Note, in first instance, that all elements of an iberic set must be divisible by the same prime. Otherwise, there would exist two numbers in it whose $ \text{gcd} $ would be $ 1, $ but this cannot be an element of an iberic set. Since $ 33 $ is an element of an iberic set, all elements must be divisible by $ 3 $ or $ 11. $ Assume all elements are divisible by $ 3. $ We want to build the largest iberic set containing $ 3. $ It is easy to verify that $ \{ 3,6,9,...,2016\} $ is the only olympic set whose elements are divisible by $ 3. $ Likewise, $ \{ 11,22,33,...,2013\} $ is the only olympic set whose elements are divisible by $ 11. $ So, the answer is $ \{ 3,6,9,...,2016\} $ and $ \{ 11,22,33,...,2013\} . $

mehhhhh First note that $X_1=\{ 3,6,9,12,...,2016\}$ and $X_2={11,22,33,...,2013}$ work.

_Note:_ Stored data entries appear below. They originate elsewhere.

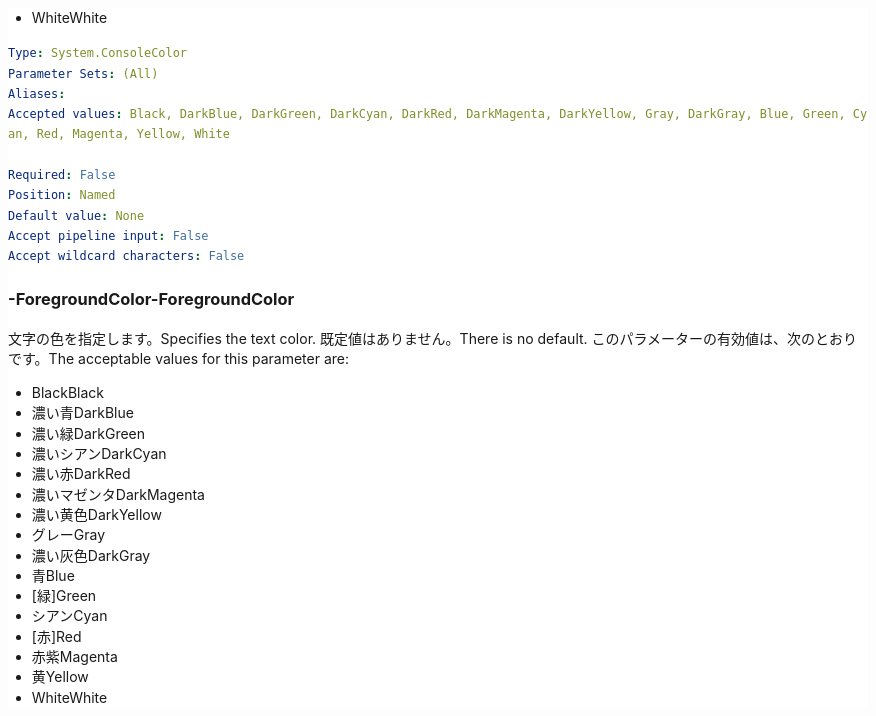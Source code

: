 - <span data-ttu-id="79b80-157">White</span><span class="sxs-lookup"><span data-stu-id="79b80-157">White</span></span>

```yaml
Type: System.ConsoleColor
Parameter Sets: (All)
Aliases:
Accepted values: Black, DarkBlue, DarkGreen, DarkCyan, DarkRed, DarkMagenta, DarkYellow, Gray, DarkGray, Blue, Green, Cyan, Red, Magenta, Yellow, White

Required: False
Position: Named
Default value: None
Accept pipeline input: False
Accept wildcard characters: False
```

### <span data-ttu-id="79b80-158">-ForegroundColor</span><span class="sxs-lookup"><span data-stu-id="79b80-158">-ForegroundColor</span></span>

<span data-ttu-id="79b80-159">文字の色を指定します。</span><span class="sxs-lookup"><span data-stu-id="79b80-159">Specifies the text color.</span></span> <span data-ttu-id="79b80-160">既定値はありません。</span><span class="sxs-lookup"><span data-stu-id="79b80-160">There is no default.</span></span> <span data-ttu-id="79b80-161">このパラメーターの有効値は、次のとおりです。</span><span class="sxs-lookup"><span data-stu-id="79b80-161">The acceptable values for this parameter are:</span></span>

- <span data-ttu-id="79b80-162">Black</span><span class="sxs-lookup"><span data-stu-id="79b80-162">Black</span></span>
- <span data-ttu-id="79b80-163">濃い青</span><span class="sxs-lookup"><span data-stu-id="79b80-163">DarkBlue</span></span>
- <span data-ttu-id="79b80-164">濃い緑</span><span class="sxs-lookup"><span data-stu-id="79b80-164">DarkGreen</span></span>
- <span data-ttu-id="79b80-165">濃いシアン</span><span class="sxs-lookup"><span data-stu-id="79b80-165">DarkCyan</span></span>
- <span data-ttu-id="79b80-166">濃い赤</span><span class="sxs-lookup"><span data-stu-id="79b80-166">DarkRed</span></span>
- <span data-ttu-id="79b80-167">濃いマゼンタ</span><span class="sxs-lookup"><span data-stu-id="79b80-167">DarkMagenta</span></span>
- <span data-ttu-id="79b80-168">濃い黄色</span><span class="sxs-lookup"><span data-stu-id="79b80-168">DarkYellow</span></span>
- <span data-ttu-id="79b80-169">グレー</span><span class="sxs-lookup"><span data-stu-id="79b80-169">Gray</span></span>
- <span data-ttu-id="79b80-170">濃い灰色</span><span class="sxs-lookup"><span data-stu-id="79b80-170">DarkGray</span></span>
- <span data-ttu-id="79b80-171">青</span><span class="sxs-lookup"><span data-stu-id="79b80-171">Blue</span></span>
- <span data-ttu-id="79b80-172">[緑]</span><span class="sxs-lookup"><span data-stu-id="79b80-172">Green</span></span>
- <span data-ttu-id="79b80-173">シアン</span><span class="sxs-lookup"><span data-stu-id="79b80-173">Cyan</span></span>
- <span data-ttu-id="79b80-174">[赤]</span><span class="sxs-lookup"><span data-stu-id="79b80-174">Red</span></span>
- <span data-ttu-id="79b80-175">赤紫</span><span class="sxs-lookup"><span data-stu-id="79b80-175">Magenta</span></span>
- <span data-ttu-id="79b80-176">黄</span><span class="sxs-lookup"><span data-stu-id="79b80-176">Yellow</span></span>
- <span data-ttu-id="79b80-177">White</span><span class="sxs-lookup"><span data-stu-id="79b80-177">White</span></span>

Then note that $gcd(33,x)=\{ 1,3,11,33\}$, but it can't be $1$, otherwise $1$ would belong to $X$, but then $X$ would not be a subset of $\{ 2,3,4...,2018 \}$. If it was $33$, then it would be contained in $X_1$ and $X_2$. Thus, for all $x$ in the iberic set should be either a multiple of 3 or 11. But notice also that $x<2018$ and that if we have a olympic and iberic set $a_1,a_2,...,a_N$ with multiples of 3, that doesn't cover all the multiples of 3 less than 2016, then it is contained in one that has. The same for multiples of 11. Hence $X_1,X_2$ are our only possibilities.